The focus group was expertly run by Evelyn, assisted by Joyce and Harriet – all excellent staff at the Justice and Reconciliation Programme in Gulu, Northern Uganda. The Gulu region has been badly affected by war, with multiple child abductions, and outrages by both rebels and soldiers. The violence has now ended, but many social and underdevelopment problems remain.
The focus group was held in K, a community on the outskirts of Gulu. It was a verification focus group to confirm a list of peace indicators that would then be turned into a survey. In the weeks prior to today, three other focus group meeting had taken place among – respectively – men, women and youth in K. Today they all came together to agree on a joint list of indicators that could apply to the entire community. That meant that a list of over thirty indicators had to be whittled down to fifteen or less. This was done through discussion and a vote among the focus group.
A few observations are worth making. The first was that the community members who agreed to take part in the focus group were incredibly patient. They spent two and a half hours together listening and discussing. The principal aim of this research is academic – to road test a research methodology in a war-affected community. The benefits for the community are not immediately obvious. We hope that they spark discussion in the community on their goals and shared problems, but we are not a well-resourced project that can promise to deal with community problems. So for the community members to stick with an academic focus group was very humbling. Gulu has also seen its fair share of researchers so it was all the more impressive that the people did not show signs of research fatigue.
Secondly, it was striking the extent to which community safety and poverty came to the fore in the list of indicators. Major political issues were not mentioned. Project participants were free to propose whatever indicators they wished. We encouraged them to think in term of their local community but this was not a strict order. I had expected people to raise major political issues such as those mentioned by political leaders, or discussed in the media. This did not happen. This is not to say that people are not political, or that politics is somehow the preserve of elites. It is, instead, to reflect, on the centrality of everyday concerns (school fees, land wrangles, crime etc.).

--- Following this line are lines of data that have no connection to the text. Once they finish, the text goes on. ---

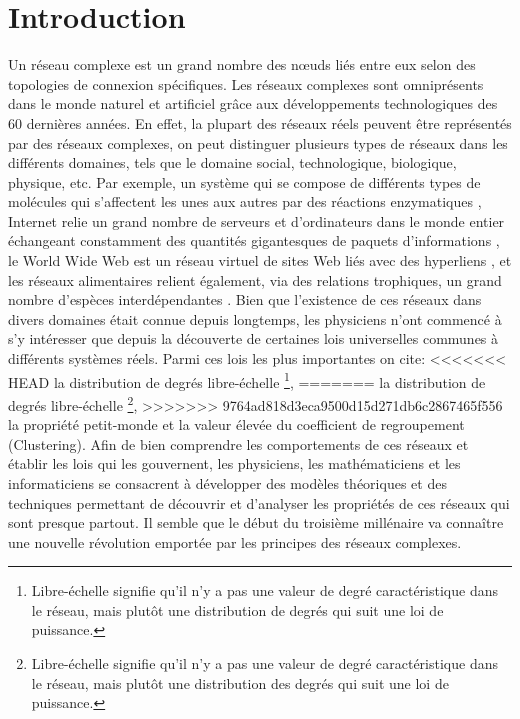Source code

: %
%
\chapter*{Introduction}
Un réseau complexe est un grand nombre des nœuds liés entre eux selon des topologies de connexion spécifiques. Les réseaux complexes sont omniprésents dans le monde naturel et artificiel grâce aux développements technologiques des $60$ dernières années. En effet,  la plupart des réseaux réels peuvent être représentés par des réseaux complexes, on peut distinguer plusieurs types de réseaux dans les différents domaines, tels que le domaine social, technologique, biologique, physique, etc. Par exemple, un système qui se compose de différents types de molécules qui s'affectent les unes aux autres par des réactions enzymatiques \cite{Je-al2000}, Internet  relie un grand nombre de serveurs et d'ordinateurs dans le monde entier échangeant constamment des quantités gigantesques de paquets d'informations \cite{F-al1999}, le World Wide Web est un réseau virtuel de sites Web liés avec des hyperliens \cite{BA1999}, et les réseaux alimentaires relient également, via des relations trophiques, un grand nombre d'espèces interdépendantes \cite{Co-al1990,Pim-al2002}. Bien que l'existence de ces réseaux dans divers domaines était connue depuis longtemps, les physiciens n'ont commencé à s'y intéresser que depuis la découverte de certaines lois universelles communes à différents systèmes réels. Parmi ces lois les plus importantes on cite: 
<<<<<<< HEAD
\textsf{la distribution de degrés} libre-échelle \footnote{ Libre-échelle signifie qu'il n'y a pas une valeur de degré caractéristique dans le réseau, mais plutôt une distribution de degrés qui suit une loi de puissance.},
=======
\textsf{la distribution de degrés} libre-échelle \footnote{ Libre-échelle signifie qu'il n'y a pas une valeur de degré caractéristique dans le réseau, mais plutôt une distribution des degrés qui suit une loi de puissance.},
>>>>>>> 9764ad818d3eca9500d15d271db6c2867465f556
la propriété \textsf{petit-monde}  
et la valeur élevée du \textsf{coefficient de regroupement} (Clustering). Afin de bien comprendre les comportements de ces réseaux et établir les lois qui les gouvernent, les physiciens, les mathématiciens et les informaticiens se consacrent à développer des modèles théoriques et des techniques permettant de découvrir  et d'analyser les propriétés de ces réseaux qui sont presque partout. Il semble que le début du troisième millénaire va connaître une nouvelle révolution emportée par les principes des réseaux complexes.\\


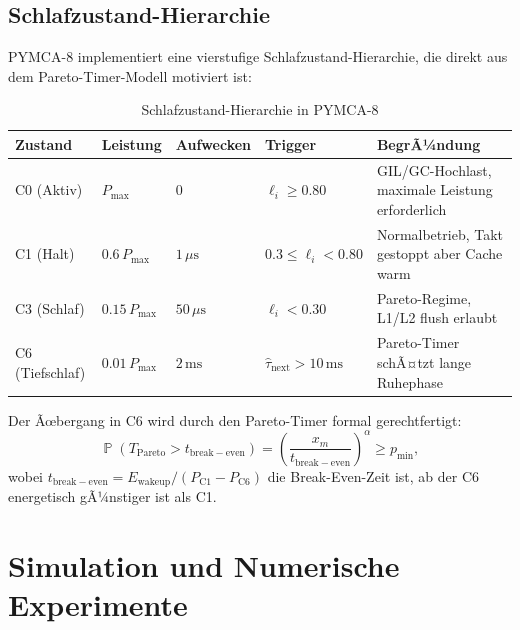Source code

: ﻿\documentclass[a4paper,12pt]{scrreprt}
\theoremstyle{definition}
\DeclareMathOperator{\Prob}{\mathbb{P}}
\newcommand{\Pareto}{\mathrm{Pareto}}
\begin{document}
	\subsection{Schlafzustand-Hierarchie}
	
	PYMCA-8 implementiert eine vierstufige Schlafzustand-Hierarchie,
	die direkt aus dem Pareto-Timer-Modell motiviert ist:
	
	\begin{table}[H]
		\centering
		\caption{Schlafzustand-Hierarchie in PYMCA-8}
		\label{tab:sleep}
		\renewcommand{\arraystretch}{1.3}
		\begin{tabular}{llllp{4.5cm}}
			\toprule
			\textbf{Zustand} & \textbf{Leistung} & \textbf{Aufwecken}
			& \textbf{Trigger} & \textbf{BegrÃ¼ndung} \\
			\midrule
			C0 (Aktiv) & $P_{\max}$ & $0$ & $\ell_i \ge 0.80$ &
			GIL/GC-Hochlast, maximale Leistung erforderlich \\
			C1 (Halt) & $0.6\,P_{\max}$ & $1\,\mu\mathrm{s}$ & $0.3 \le \ell_i < 0.80$ &
			Normalbetrieb, Takt gestoppt aber Cache warm \\
			C3 (Schlaf) & $0.15\,P_{\max}$ & $50\,\mu\mathrm{s}$ & $\ell_i < 0.30$ &
			Pareto-Regime, L1/L2 flush erlaubt \\
			C6 (Tiefschlaf) & $0.01\,P_{\max}$ & $2\,\mathrm{ms}$ &
			$\hat\tau_{\mathrm{next}} > 10\,\mathrm{ms}$ &
			Pareto-Timer schÃ¤tzt lange Ruhephase \\
			\bottomrule
		\end{tabular}
	\end{table}
	
	Der Ãœbergang in C6 wird durch den Pareto-Timer formal gerechtfertigt:
	\begin{equation}
		\Prob\left(T_{\Pareto} > t_{\mathrm{break-even}}\right)
		= \left(\frac{x_m}{t_{\mathrm{break-even}}}\right)^\alpha
		\ge p_{\mathrm{min}},
		\label{eq:c6_trigger}
	\end{equation}
	wobei $t_{\mathrm{break-even}} = E_{\mathrm{wakeup}} / (P_{\mathrm{C1}} -
	P_{\mathrm{C6}})$ die Break-Even-Zeit ist, ab der C6 energetisch
	gÃ¼nstiger ist als C1.
	
	\section{Simulation und Numerische Experimente}
	
\end{document}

The third point to make is that although there were differences between the priorities of men, women and youth, there were also very many similarities. There was a genuine sense of shared community concerns that did not just apply to one sector or another.

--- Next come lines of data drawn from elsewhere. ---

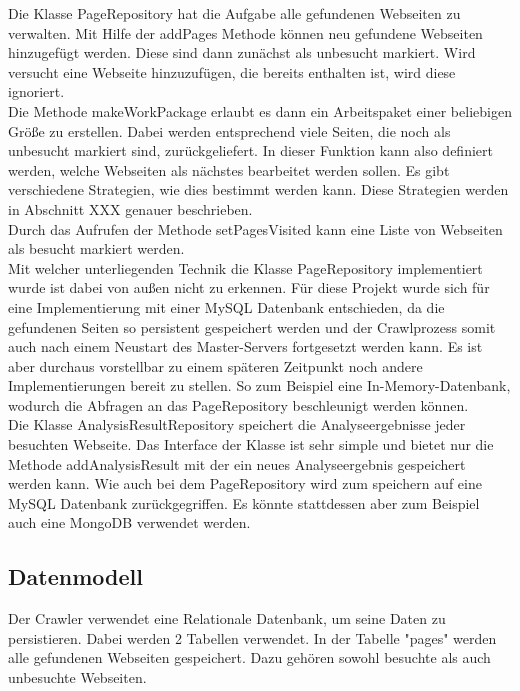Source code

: Die Klasse PageRepository hat die Aufgabe alle gefundenen Webseiten zu verwalten. Mit Hilfe der addPages Methode können neu gefundene Webseiten hinzugefügt werden. Diese sind dann zunächst als unbesucht markiert. Wird versucht eine Webseite hinzuzufügen, die bereits enthalten ist, wird diese ignoriert.\\
Die Methode makeWorkPackage erlaubt es dann ein Arbeitspaket einer beliebigen Größe zu erstellen. Dabei werden entsprechend viele Seiten, die noch als unbesucht markiert sind, zurückgeliefert. In dieser Funktion kann also definiert werden, welche Webseiten als nächstes bearbeitet werden sollen. Es gibt verschiedene Strategien, wie dies bestimmt werden kann. Diese Strategien werden in Abschnitt XXX genauer beschrieben.\\
Durch das Aufrufen der Methode setPagesVisited kann eine Liste von Webseiten als besucht markiert werden. \\
Mit welcher unterliegenden Technik die Klasse PageRepository implementiert wurde ist dabei von außen nicht zu erkennen. Für diese Projekt wurde sich für eine Implementierung mit einer MySQL Datenbank entschieden, da die gefundenen Seiten so persistent gespeichert werden und der Crawlprozess somit auch nach einem Neustart des Master-Servers fortgesetzt werden kann. Es ist aber durchaus vorstellbar zu einem späteren Zeitpunkt noch andere Implementierungen bereit zu stellen. So zum Beispiel eine In-Memory-Datenbank, wodurch die Abfragen an das PageRepository beschleunigt werden können.\\
Die Klasse AnalysisResultRepository speichert die Analyseergebnisse jeder besuchten Webseite. Das Interface der Klasse ist sehr simple und bietet nur die Methode addAnalysisResult mit der ein neues Analyseergebnis gespeichert werden kann. Wie auch bei dem PageRepository wird zum speichern auf eine MySQL Datenbank zurückgegriffen. Es könnte stattdessen aber zum Beispiel auch eine MongoDB verwendet werden.

\subsection{Datenmodell}
Der Crawler verwendet eine Relationale Datenbank, um seine Daten zu persistieren. Dabei werden 2 Tabellen verwendet. In der Tabelle "pages" werden alle gefundenen Webseiten gespeichert. Dazu gehören sowohl besuchte als auch unbesuchte Webseiten.


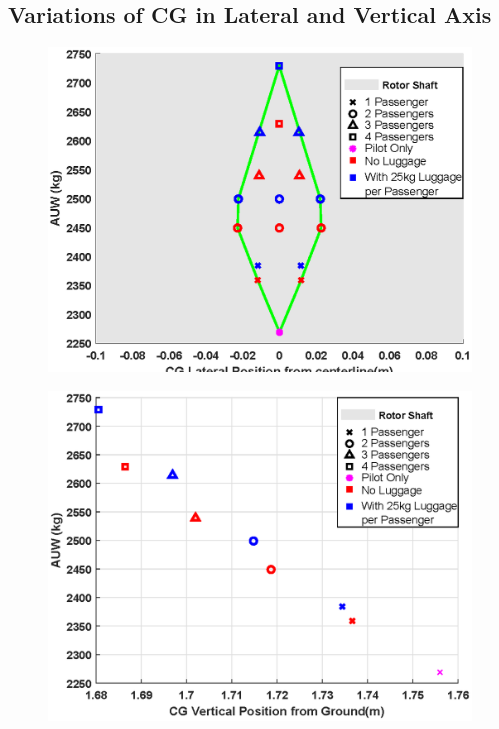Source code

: \documentclass[11pt,a4paper]{article}
\begin{document}
\begin{appendices}
\section{Variations of CG in Lateral and Vertical Axis}
\begin{figure}[H]
\centering
\begin{minipage}{.49\textwidth}
  \centering
  \includegraphics[width=\linewidth]{CGLATVAUW.eps}
  \label{fig:CGlat}
\end{minipage}%
\begin{minipage}{.49\textwidth}
  \centering
  \includegraphics[width=\linewidth]{CGVERTVAUW.eps}
  \label{fig:CGvert}
\end{minipage}
\end{figure}


\end{appendices}
\end{document}
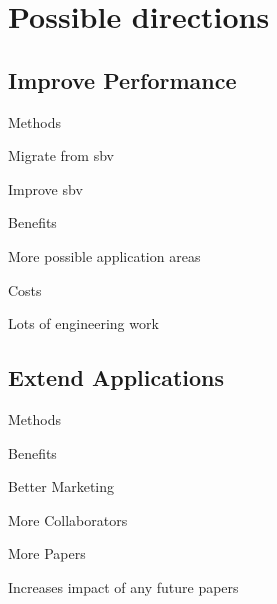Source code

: \documentclass[presentation]{beamer}
\begin{document}
\section{Possible directions}
\label{sec:org804e2eb}

\subsection{Improve Performance}
\label{sec:org7cf241e}

\begin{frame}[label={sec:orgc74b294}]{Methods}
\begin{block}{Migrate from sbv}
\end{block}
\begin{block}{Improve sbv}
\end{block}
\end{frame}

\begin{frame}[label={sec:org515433a}]{Benefits}
\begin{block}{More possible application areas}
\end{block}
\end{frame}

\begin{frame}[label={sec:org5c081e7}]{Costs}
\begin{block}{Lots of engineering work}
\end{block}
\end{frame}

\subsection{Extend Applications}
\label{sec:org0ddd78a}

\begin{frame}[label={sec:org3fcd6fc}]{Methods}
\end{frame}

\begin{frame}[label={sec:orga09e69c}]{Benefits}
\begin{block}{Better Marketing}
\end{block}

\begin{block}{More Collaborators}
\end{block}

\begin{block}{More Papers}
\end{block}

\begin{block}{Increases impact of any future papers}
\end{block}
\end{frame}
\end{document}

Tomorrow we go to area A, outside of Gulu, to observe how the survey is run. In this case, the indicators from focus groups in the area have been loaded onto a mobile phone platform and our colleagues from JRP will go door-to-door to see the extent people concur with the indicators chosen by focus groups. We will then repeat the exercise in 6 months time to see if there have been any changes in community indicators of peace and change.